What is needed
Wherever the word "contentType" turns up in a line of the entries, copy that line.

BEGIN Exercise materials

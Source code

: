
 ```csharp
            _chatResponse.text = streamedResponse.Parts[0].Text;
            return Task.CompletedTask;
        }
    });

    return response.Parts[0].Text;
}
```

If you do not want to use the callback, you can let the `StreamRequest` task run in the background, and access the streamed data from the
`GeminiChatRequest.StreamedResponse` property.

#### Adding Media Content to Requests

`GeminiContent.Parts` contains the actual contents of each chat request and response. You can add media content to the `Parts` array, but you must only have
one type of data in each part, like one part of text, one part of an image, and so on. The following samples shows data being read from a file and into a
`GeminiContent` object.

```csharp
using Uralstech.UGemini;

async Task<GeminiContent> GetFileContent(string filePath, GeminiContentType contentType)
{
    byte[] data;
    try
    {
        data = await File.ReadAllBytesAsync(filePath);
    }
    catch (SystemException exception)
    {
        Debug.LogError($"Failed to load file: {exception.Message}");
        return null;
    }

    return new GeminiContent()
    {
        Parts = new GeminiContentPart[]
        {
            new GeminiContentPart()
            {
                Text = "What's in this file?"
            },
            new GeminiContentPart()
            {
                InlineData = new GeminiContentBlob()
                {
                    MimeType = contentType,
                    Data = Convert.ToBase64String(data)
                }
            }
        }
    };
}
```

END Exercise materials

Task output
async Task<GeminiContent> GetFileContent(string filePath, GeminiContentType contentType)
                    MimeType = contentType,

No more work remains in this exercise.